Logistical Barriers to Stem Cell Researchby Sajid Surve, DO | March 1, 2009
I recently attended a lecture by Wise Young, MD, PhD, who is a prolific researcher in the fields of spinal cord injury and stem cells. The lecture was fascinating, and part of the discussion was the current model for stem cell research. Currently we have two types of stem cells which are available for study: embryonic stem cells and induced pluripotent stem cells (iPSCs). As is well known, embryonic stem cells are derived from fertilized embryos that are allowed to multiply briefly before the cells are harvested. iPSCs are precursor cells found in adults, which are then chemically treated to revert them back to a stem cell.
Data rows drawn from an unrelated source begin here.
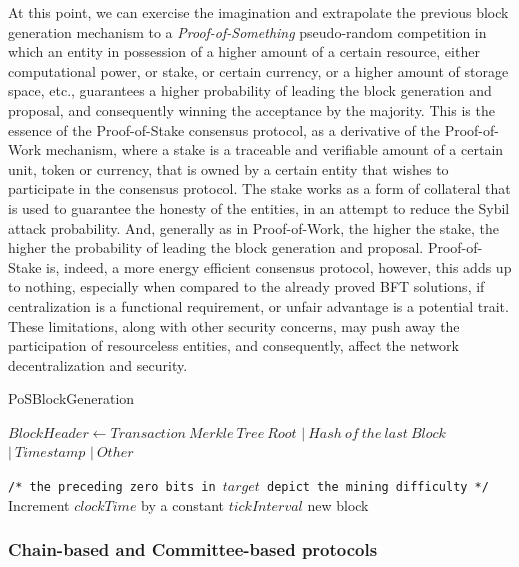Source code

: \documentclass[journal]{IEEEtran}
\newcommand{\LineComment}[1]{\State \texttt{/* #1 */}}
\begin{document}
At this point, we can exercise the imagination and extrapolate the
previous block generation mechanism to a \emph{Proof-of-Something} 
pseudo-random competition in which an entity in possession of a higher
amount of a certain resource, either computational power, or stake, 
or certain currency, or a higher amount of storage space, etc., guarantees
a higher probability of leading the block generation and proposal, and
consequently winning the acceptance by the majority. This is the essence of
the Proof-of-Stake consensus protocol, as a derivative of the Proof-of-Work
mechanism, where a stake is a traceable and verifiable amount of a certain
unit, token or currency, that is owned by a certain entity that wishes to
participate in the consensus protocol. The stake works as a form of collateral
that is used to guarantee the honesty of the entities, in an attempt to
reduce the Sybil attack probability. And, generally as in Proof-of-Work, 
the higher the stake, the higher the probability of leading the block generation 
and proposal. Proof-of-Stake is, indeed, a more energy efficient consensus protocol,
however, this adds up to nothing, especially when compared to the already proved
BFT solutions, if centralization is a functional requirement, 
or unfair advantage is a potential trait. 
These limitations, along with other security concerns, may push away the 
participation of resourceless entities, and consequently, affect the network
decentralization and security.

\begin{algorithm}
  \caption[short]{PoSBlockGeneration}\label{alg:PoSBlockGeneration}
  \begin{algorithmic}[1]
    \Function {}{}
      \State $Block Header \gets Transaction \ Merkle \ Tree \ Root$
      \Indent
        \State $| \ Hash \ of \ the \ last \ Block$
        \State $| \ Timestamp$
        \State $| \ Other$
      \EndIndent
      
      \LineComment{the preceding zero bits in $target$ depict the mining difficulty}
      \State Increment $clockTime$ by a constant $tickInterval$
      \EndWhile
      \State \Return new block
    \EndFunction
  \end{algorithmic}
\end{algorithm}

\subsubsection{Chain-based and Committee-based protocols}
\end{document}
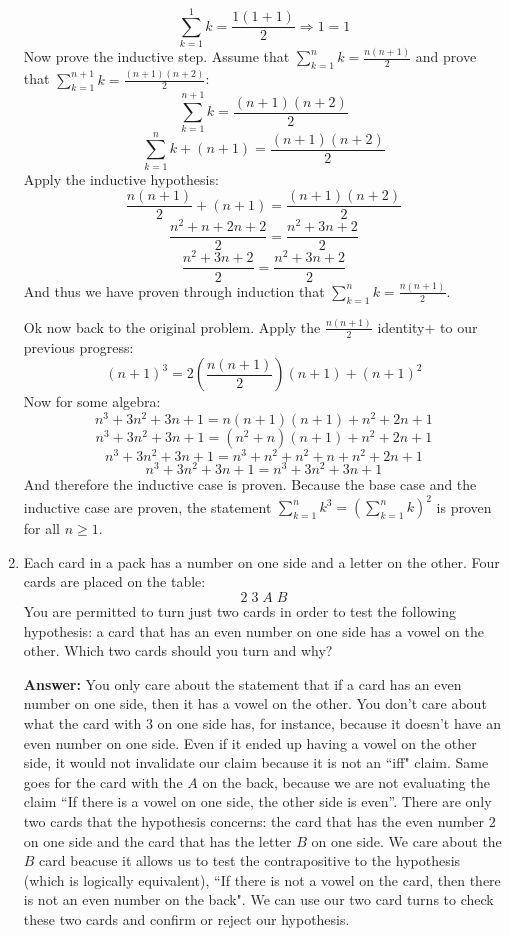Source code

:\documentclass[11pt]{article}
\begin{document}
\begin{enumerate}
\[\sum_{k=1}^{1} k =  \frac{1(1+1)}{2} \Rightarrow 1 = 1\]
Now prove the inductive step. Assume that $\sum_{k=1}^{n} k = \frac{n(n+1)}{2}$ and prove that $\sum_{k=1}^{n+1} k = \frac{(n+1)(n+2)}{2}$: 
\[ \sum_{k=1}^{n+1} k = \frac{(n+1)(n+2)}{2} \]
\[ \sum_{k=1}^{n} k + (n+1) = \frac{(n+1)(n+2)}{2} \]
Apply the inductive hypothesis:
\[ \frac{n(n+1)}{2} + (n+1) = \frac{(n+1)(n+2)}{2} \]
\[ \frac{n^2 + n + 2n + 2}{2}= \frac{n^2 + 3n + 2}{2}\]
\[ \frac{n^2 + 3n + 2}{2} = \frac{n^2 + 3n + 2}{2}\]
And thus we have proven through induction that $\sum_{k=1}^{n} k = \frac{n(n+1)}{2}$. 

Ok now back to the original problem. Apply the $\frac{n(n+1)}{2}$ identity+ to our previous progress:
\[ (n+1)^3 = 2(\frac{n(n+1)}{2})(n+1) + (n+1)^2\]
Now for some algebra:
\[ n^3 + 3n^2 +3n + 1 = n(n+1)(n+1)+ n^2 + 2n + 1 \]
\[ n^3 + 3n^2 +3n + 1 = (n^2+n)(n+1) + n^2 + 2n + 1\]
\[ n^3 + 3n^2 +3n + 1 = n^3 + n^2 + n^2 + n + n^2 + 2n + 1\]
\[ n^3 + 3n^2 +3n + 1 = n^3 + 3n^2 + 3n + 1\] 
And therefore the inductive case is proven. Because the base case and the inductive case are proven, the statement $\sum_{k=1}^n k^3 = \left(\sum_{k=1}^n k\right)^2$ is proven for all $n \geq 1$.

\rightline{$\Box$}
\item
Each card in a pack has a number on one side and a letter on the other. Four cards are
placed on the table:
\[ \boxed{2} \; \boxed{3} \; \boxed{A} \; \boxed{B}\]
You are permitted to turn just two cards in order to test the following hypothesis: a card that
has an even number on one side has a vowel on the other. Which two cards should you turn and why? 

\bigskip\textbf{Answer: } You only care about the statement that if a card has an even number on one side, then it has a vowel on the other. You don't care about what the card with 3 on one side has, for instance, because it doesn't have an even number on one side. Even if it ended up having a vowel on the other side, it would not invalidate our claim because it is not an ``iff" claim. Same goes for the card with the $A$ on the back, because we are not evaluating the claim ``If there is a vowel on one side, the other side is even''. There are only two cards that the hypothesis concerns: the card that has the even number $2$ on one side and the card that has the letter $B$ on one side. We care about the $B$ card beacuse it allows us to test the contrapositive to the hypothesis (which is logically equivalent), ``If there is not a vowel on the card, then there is not an even number on the back". We can use our two card turns to check these two cards and confirm or reject our hypothesis. 


\end{enumerate}
\end{document}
To better understand this topic, one needs a little background in embryology. Once an embryo is created, the cells begin to multiply and differentiate into all the other types of cells that we have in our bodies. At the very early stages, the cells are lumped into 3 layers, called the ectoderm, mesoderm, and endoderm. Cells in each of these layers then move on to further differentiate into precursor cells, which then differentiate further into our final cell types. The ectoderm is what eventually differentiates into our skin, as well as our brain and spinal cord. The mesoderm differentiates into bone, muscle, and cartilage, as well as our heart, blood, blood vessels, and reproductive organs. The endoderm is responsible for forming our internal organs. Generally speaking, once a cell is designated into one of these 3 layers, it is committed to becoming a cell within those parameters. A mesodermal cell could not become a hair follicle, and an ectodermal cell could not become part of the liver.
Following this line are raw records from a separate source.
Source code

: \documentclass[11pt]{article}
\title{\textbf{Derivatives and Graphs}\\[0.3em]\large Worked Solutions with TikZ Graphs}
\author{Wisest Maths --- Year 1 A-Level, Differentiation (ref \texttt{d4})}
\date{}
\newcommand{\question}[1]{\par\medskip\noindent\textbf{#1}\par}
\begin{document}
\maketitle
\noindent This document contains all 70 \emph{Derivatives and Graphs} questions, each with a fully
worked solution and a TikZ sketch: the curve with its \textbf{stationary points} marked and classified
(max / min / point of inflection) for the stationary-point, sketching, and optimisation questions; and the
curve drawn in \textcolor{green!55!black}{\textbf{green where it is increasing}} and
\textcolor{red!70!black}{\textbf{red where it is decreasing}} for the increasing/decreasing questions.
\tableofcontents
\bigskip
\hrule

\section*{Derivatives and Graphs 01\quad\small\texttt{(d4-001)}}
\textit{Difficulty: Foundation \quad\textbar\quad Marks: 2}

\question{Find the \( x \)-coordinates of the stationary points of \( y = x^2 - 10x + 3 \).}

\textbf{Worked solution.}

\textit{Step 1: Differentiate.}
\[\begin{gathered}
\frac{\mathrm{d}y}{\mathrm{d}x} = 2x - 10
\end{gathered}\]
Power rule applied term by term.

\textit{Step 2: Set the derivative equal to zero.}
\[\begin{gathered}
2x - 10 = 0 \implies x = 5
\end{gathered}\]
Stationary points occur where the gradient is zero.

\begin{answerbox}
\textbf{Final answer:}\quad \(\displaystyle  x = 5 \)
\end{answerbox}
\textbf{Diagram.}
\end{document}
Once we have been fully differentiated and are functional human beings, the stem cells do not disappear. They stay in small quantities around the structures they formed. Ectodermal stem cells are still present in the skin and brain. Mesodermal stem cells are still present circulating in the blood and bone marrow. Endodermal stem cells reside in the internal organs. They continue to produce precursor cells, which are then useful in tissue repair. As an example, the mesodermal stem cell can produce fibroblasts, which are precursor cells that lay down collagen for use in bones and connective tissue.
Currently, stem cell researchers are only able to control ectodermal and mesodermal cells. Science has not yet devised a way to control the differentiation of endodermal cells. This fact means that organ diseases such as diabetes or hepatitis are not being studied for stem cell cures. However, through chemical treatment, researchers have found a way to convert a mesodermal stem cell into an ectodermic stem cell and vice versa. They have also found a way to take precursor cells and revert them back to stem cells. In a practical example, this is significant because now scientists could take a skin cell, chemically revert it back into an ectodermal stem cell, convert it into a mesodermal stem cell, then redifferentiate it into a blood precursor to treat blood diseases. This process is what is meant by iPSCs.
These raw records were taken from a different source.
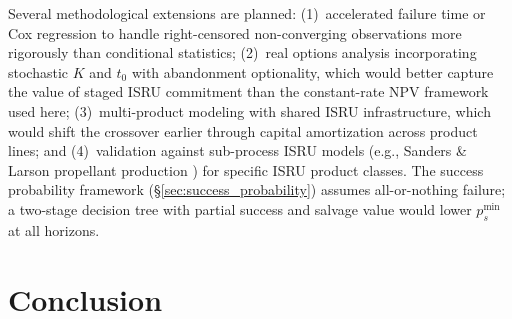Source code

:\documentclass[preprint,12pt]{elsarticle}
\begin{document}
Several methodological extensions are planned: (1)~accelerated failure time or Cox regression to handle right-censored non-converging observations more rigorously than conditional statistics; (2)~real options analysis incorporating stochastic $K$ and $t_0$ with abandonment optionality, which would better capture the value of staged ISRU commitment than the constant-rate NPV framework used here; (3)~multi-product modeling with shared ISRU infrastructure, which would shift the crossover earlier through capital amortization across product lines; and (4)~validation against sub-process ISRU models (e.g., Sanders \& Larson propellant production \cite{sanders2015}) for specific ISRU product classes. The success probability framework (\S\ref{sec:success_probability}) assumes all-or-nothing failure; a two-stage decision tree with partial success and salvage value would lower $p_s^{\min}$ at all horizons.

\section{Conclusion}
\label{sec:conclusion}
\end{document}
Embryonic stem cells are a difficult thing to maintain. They are built to differentiate, not to remain as stem cells. The process to take an embryonic stem cell and ensure that it remains the same is tedious and laborious, requiring both manpower and money. If the process is not carried out perfectly, then all the stem cells will convert and the researcher is left with nothing. By contrast, iPSCs are produced on demand. If some mesodermal stem cells are required, they can be harvested out of the blood or bone marrow, or chemically produced from skin cells as outlined above. The downside is that the technology is fairly new and not able to be done except in a few highly specialized labs. That means that for now, most research is being carried out on embryonic stem cells until the iPSCs are easier to produce.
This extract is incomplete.